As a self-styled digital art aficionado who works for a machine learning startup, I have been waiting for years for AI (artificial intelligence) to yield something miraculous in the field of art. But instead, all I have seen is generic style transfers that allow you to make a photo of your dog look like a poorly painted Van Gogh... more of a parlor trick than the next revolution in fine art.
But at last, our machine learning art miracle has finally come in the form of some crazy looking nude portraits generated by a recent high-school graduate from West Virginia named Robbie Barrat. The second I saw Robbie's images on his Twitter feed, I fell in love. I had one of those rare moments where you see something completely fresh and you know some very important corner has just been turned.

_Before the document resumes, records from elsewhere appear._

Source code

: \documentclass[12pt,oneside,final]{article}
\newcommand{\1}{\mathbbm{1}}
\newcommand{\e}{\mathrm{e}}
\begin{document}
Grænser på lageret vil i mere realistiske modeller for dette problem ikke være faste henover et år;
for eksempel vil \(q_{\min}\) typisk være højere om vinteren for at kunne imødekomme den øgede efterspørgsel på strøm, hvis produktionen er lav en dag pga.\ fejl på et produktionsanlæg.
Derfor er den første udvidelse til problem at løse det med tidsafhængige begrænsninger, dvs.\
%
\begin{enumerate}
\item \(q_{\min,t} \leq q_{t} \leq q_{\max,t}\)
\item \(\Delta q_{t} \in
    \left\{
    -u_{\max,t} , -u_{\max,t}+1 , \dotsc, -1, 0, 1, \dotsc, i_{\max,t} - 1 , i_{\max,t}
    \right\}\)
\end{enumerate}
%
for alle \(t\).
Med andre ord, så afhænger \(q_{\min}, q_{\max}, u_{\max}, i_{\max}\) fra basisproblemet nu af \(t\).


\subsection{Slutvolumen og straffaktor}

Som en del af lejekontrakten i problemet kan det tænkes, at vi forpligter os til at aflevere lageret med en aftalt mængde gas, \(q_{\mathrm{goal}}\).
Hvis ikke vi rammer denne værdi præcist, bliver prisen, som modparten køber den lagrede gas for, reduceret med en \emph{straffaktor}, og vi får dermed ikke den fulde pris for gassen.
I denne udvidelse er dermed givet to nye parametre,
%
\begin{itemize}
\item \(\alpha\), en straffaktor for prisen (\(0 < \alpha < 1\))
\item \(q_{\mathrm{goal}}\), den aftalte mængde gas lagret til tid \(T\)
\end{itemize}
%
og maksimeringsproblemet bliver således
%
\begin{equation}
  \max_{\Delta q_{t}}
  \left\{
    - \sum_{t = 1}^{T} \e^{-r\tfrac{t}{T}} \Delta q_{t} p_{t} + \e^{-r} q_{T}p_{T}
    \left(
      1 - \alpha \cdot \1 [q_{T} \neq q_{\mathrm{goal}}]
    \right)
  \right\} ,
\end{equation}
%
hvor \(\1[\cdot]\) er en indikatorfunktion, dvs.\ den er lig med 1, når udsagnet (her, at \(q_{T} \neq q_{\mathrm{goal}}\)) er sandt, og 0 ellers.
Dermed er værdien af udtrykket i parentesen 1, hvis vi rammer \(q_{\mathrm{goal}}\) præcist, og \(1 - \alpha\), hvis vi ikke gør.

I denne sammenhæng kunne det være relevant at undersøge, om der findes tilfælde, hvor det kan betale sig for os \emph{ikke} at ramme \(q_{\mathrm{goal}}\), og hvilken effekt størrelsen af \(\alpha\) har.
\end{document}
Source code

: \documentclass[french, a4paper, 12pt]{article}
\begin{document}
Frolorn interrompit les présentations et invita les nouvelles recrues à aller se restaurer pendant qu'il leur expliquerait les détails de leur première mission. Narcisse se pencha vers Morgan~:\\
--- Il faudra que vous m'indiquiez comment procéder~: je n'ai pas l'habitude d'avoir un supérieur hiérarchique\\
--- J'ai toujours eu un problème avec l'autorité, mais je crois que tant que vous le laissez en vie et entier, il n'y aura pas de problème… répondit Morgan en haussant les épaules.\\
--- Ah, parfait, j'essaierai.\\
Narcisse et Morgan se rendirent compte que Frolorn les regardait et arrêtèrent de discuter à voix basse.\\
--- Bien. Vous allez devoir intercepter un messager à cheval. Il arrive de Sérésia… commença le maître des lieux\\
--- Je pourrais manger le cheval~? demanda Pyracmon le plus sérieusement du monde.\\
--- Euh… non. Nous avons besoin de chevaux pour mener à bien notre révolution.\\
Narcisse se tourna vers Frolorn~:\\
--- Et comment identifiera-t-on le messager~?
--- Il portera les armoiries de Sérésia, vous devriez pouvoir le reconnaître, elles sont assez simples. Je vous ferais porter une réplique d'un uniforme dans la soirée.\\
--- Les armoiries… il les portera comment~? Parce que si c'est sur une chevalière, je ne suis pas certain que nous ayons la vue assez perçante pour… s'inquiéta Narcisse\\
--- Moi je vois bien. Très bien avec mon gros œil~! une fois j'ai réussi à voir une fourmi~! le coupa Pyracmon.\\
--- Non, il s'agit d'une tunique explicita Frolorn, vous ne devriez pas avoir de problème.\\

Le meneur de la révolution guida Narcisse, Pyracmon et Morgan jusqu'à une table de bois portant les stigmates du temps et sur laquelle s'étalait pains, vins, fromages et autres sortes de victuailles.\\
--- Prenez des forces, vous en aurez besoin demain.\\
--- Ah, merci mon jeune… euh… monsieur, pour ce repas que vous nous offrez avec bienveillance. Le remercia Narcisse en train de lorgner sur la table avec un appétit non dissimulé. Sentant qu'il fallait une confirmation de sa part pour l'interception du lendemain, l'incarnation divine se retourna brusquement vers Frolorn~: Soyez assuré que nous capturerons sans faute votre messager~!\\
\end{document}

In aesthetics there is a concept called the uncanny valley that I believe explains much of the emotional resonance in Robbie's Nudes. According to wikipedia:
The uncanny valley is a hypothesized relationship between the degree of an object's resemblance to a human being and the emotional response to such an object. The concept of the uncanny valley suggests humanoid objects which appear almost, but not exactly, like real human beings elicit uncanny, or strangely familiar, feelings of eeriness and revulsion in observers.
Forget the valley, Robbie just tore open an "uncanny black hole."
Art nerd that I am, I immediately tried to get Robbie on the phone. We eventually nailed down a time to chat and Robbie shared with me the details of his process.
WARNING: We are about to get a little nerdy here, but don't worry, you got this! Neural networks are just a fancy name for computer programs designed to think like the human brain. Robbie is going to talk about a specific type of neural networks called GANs (generated adversarial networks).
In Robbie's own words:
A paper just came out last December called Progressive Growing of GANs. A GAN is basically two neural networks that compete. There is the generator and the discriminator. The generator tries to make images to fool the discriminator, and the discriminator's whole job is to tell the difference between generated images and real images.
So the discriminator is always comparing the images the generator sends it with pictures in the data set, and it is trying to return a value of "fake" or "real". The generator gets feedback from the discriminator on how well it is performing. It uses that feedback to adapt and to try and generate more and more realistic images that will fool the discriminator into saying "this is real".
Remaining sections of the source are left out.